Thursday, December 16, 2004

And we think we've got it bad

The Electronic Privacy Information Center (EPIC) alert for December 8 reports that Europe, which used to set a good pace for protection of privacy, is slipping backwards.

First, it develops that
[t]he United Kingdom government is going forward with its plans for a mandatory national ID card in its Identity Cards Bill, recently announced in the Queen's Speech, which sets out the government's legislative program for the coming year.
The bill would require getting the new ID card with a renewed passport. A National Identity Register would store a wide variety of information about every resident of the UK, including
- name
- current and previous addresses
- place of birth
- identifying characteristics
- nationality and immigration status.
Biometrics (fingerprints and iris scans) would be stored on the card and in the database. The card and the register would be necessary to seek employment, to gain access to health and various other services, and would be used by police and immigration officers.
What's more, the Home Secretary, on their own authority, would be able to issue regulations to expand the scope of the law.
Since 1952, the issue of national ID cards has come up every few years in Great Britain and has been soundly rejected due to public opposition. Shortly after September 11, 2001, Home Secretary David Blunkett again proposed the card but was forced to back away.... It has subsequently been promoted as a means to prevent illegal immigration, improve public services and to prevent terrorism.
In other words, the scheme continues, just the arguments change. Which is another way of saying the arguments are bogus and the real purpose is the natural tendency of all government to assume more and more power if not resisted by the people. Like the man said,
Eternal vigilance is the price of liberty - power is ever stealing from the many to the few.... The hand entrusted with power becomes ... the necessary enemy of the people. Only by continual oversight can the democrat in office be prevented from hardening into a despot: only by unintermitted Agitation can a people be kept sufficiently awake to principle not to let liberty be smothered in material prosperity. - Wendell Phillips, 1852
The proposal still faces stiff opposition; even several of Blair's own ministers were against it. The Liberal Democrats party, the Law Society and the Information Commissioner are against it, and
[a] public opinion poll, commissioned by Privacy International earlier this year, found several million people would conduct civil disobedience and one million would go to jail before they submitted to the new card.
So it is by no means a done deal. Still, even if it's killed now, it will undoubtedly come up again in another couple of years, promoted by whatever the convenient arguments will be at that time.

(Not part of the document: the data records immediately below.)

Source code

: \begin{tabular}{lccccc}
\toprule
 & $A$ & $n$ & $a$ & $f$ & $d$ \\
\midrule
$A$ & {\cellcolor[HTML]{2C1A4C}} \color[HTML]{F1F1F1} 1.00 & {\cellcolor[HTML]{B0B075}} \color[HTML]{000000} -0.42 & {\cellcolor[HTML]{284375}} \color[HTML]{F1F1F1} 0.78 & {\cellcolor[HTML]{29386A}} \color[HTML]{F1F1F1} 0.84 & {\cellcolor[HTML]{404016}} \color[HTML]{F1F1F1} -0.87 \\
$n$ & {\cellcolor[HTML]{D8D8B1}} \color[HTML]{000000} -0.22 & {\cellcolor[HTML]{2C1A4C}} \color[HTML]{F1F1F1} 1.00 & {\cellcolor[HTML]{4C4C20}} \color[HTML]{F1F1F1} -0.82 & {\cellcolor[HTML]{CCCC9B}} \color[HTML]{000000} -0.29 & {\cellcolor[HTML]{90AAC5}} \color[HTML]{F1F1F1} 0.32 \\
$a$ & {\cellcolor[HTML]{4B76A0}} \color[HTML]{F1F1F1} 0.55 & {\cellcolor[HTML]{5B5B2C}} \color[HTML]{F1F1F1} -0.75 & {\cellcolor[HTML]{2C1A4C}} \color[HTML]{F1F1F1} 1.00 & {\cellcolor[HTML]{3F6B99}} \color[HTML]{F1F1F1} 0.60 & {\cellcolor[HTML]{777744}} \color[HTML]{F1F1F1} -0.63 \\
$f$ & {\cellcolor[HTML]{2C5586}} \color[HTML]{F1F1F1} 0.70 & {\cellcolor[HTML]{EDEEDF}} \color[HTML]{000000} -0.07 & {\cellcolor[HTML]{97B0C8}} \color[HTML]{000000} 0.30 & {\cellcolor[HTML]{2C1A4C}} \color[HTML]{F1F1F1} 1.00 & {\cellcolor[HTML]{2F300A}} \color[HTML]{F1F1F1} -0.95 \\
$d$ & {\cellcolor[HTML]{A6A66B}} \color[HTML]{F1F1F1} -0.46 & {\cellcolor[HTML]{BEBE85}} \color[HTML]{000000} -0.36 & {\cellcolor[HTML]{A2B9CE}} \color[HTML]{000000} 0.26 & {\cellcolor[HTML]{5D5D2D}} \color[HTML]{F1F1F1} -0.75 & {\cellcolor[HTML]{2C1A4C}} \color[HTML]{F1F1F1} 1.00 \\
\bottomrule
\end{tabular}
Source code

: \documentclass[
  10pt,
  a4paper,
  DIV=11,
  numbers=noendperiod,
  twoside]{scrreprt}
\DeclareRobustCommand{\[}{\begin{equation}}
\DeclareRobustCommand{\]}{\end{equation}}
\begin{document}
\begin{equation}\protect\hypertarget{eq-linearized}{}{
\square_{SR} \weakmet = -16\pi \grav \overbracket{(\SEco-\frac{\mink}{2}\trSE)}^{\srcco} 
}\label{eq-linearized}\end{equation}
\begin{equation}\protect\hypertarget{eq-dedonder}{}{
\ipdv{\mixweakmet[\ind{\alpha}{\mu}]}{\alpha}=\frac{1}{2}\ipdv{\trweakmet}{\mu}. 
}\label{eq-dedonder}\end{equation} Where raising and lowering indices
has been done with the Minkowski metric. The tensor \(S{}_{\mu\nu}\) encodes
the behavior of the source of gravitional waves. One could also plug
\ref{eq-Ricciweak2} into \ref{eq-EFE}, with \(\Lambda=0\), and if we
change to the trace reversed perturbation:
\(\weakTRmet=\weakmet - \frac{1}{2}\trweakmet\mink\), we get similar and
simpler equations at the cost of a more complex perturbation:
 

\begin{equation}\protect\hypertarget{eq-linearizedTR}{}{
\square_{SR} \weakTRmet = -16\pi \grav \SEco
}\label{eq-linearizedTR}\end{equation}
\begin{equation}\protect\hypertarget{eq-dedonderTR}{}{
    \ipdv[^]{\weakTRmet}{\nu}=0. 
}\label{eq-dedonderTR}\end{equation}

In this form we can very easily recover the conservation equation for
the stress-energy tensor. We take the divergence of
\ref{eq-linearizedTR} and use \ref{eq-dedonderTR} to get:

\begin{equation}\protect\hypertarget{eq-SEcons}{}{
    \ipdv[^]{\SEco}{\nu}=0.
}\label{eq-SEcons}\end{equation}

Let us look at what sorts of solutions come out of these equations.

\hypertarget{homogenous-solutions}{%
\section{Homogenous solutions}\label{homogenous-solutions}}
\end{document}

Meanwhile, the Council of the European Union has proposed a regulation
that would require biometric identification of all European citizens and residents by taking their fingerprints and digital photographs and storing them in police databases.
A coalition has called for the proposal to be dropped, calling it "an unnecessary and rushed policy that will diminish Europeans' right to privacy" as well as questioning a lack of oversight and even the legal basis for the measure.
Moreover, the Council appears to have deliberately acted in the last few months in a way that has precluded meaningful participation of the European Parliament in the "consultation" procedure used to adopt Council regulations, despite Parliament members' critiques aimed at limiting the scope of the draft regulation and securing oversight.
That is, trying to do an end run around the process. Sounds familiar.

EPIC has more about national ID cards here and Privacy International is taking a leading role in opposition to the Council's fingerprinting proposal.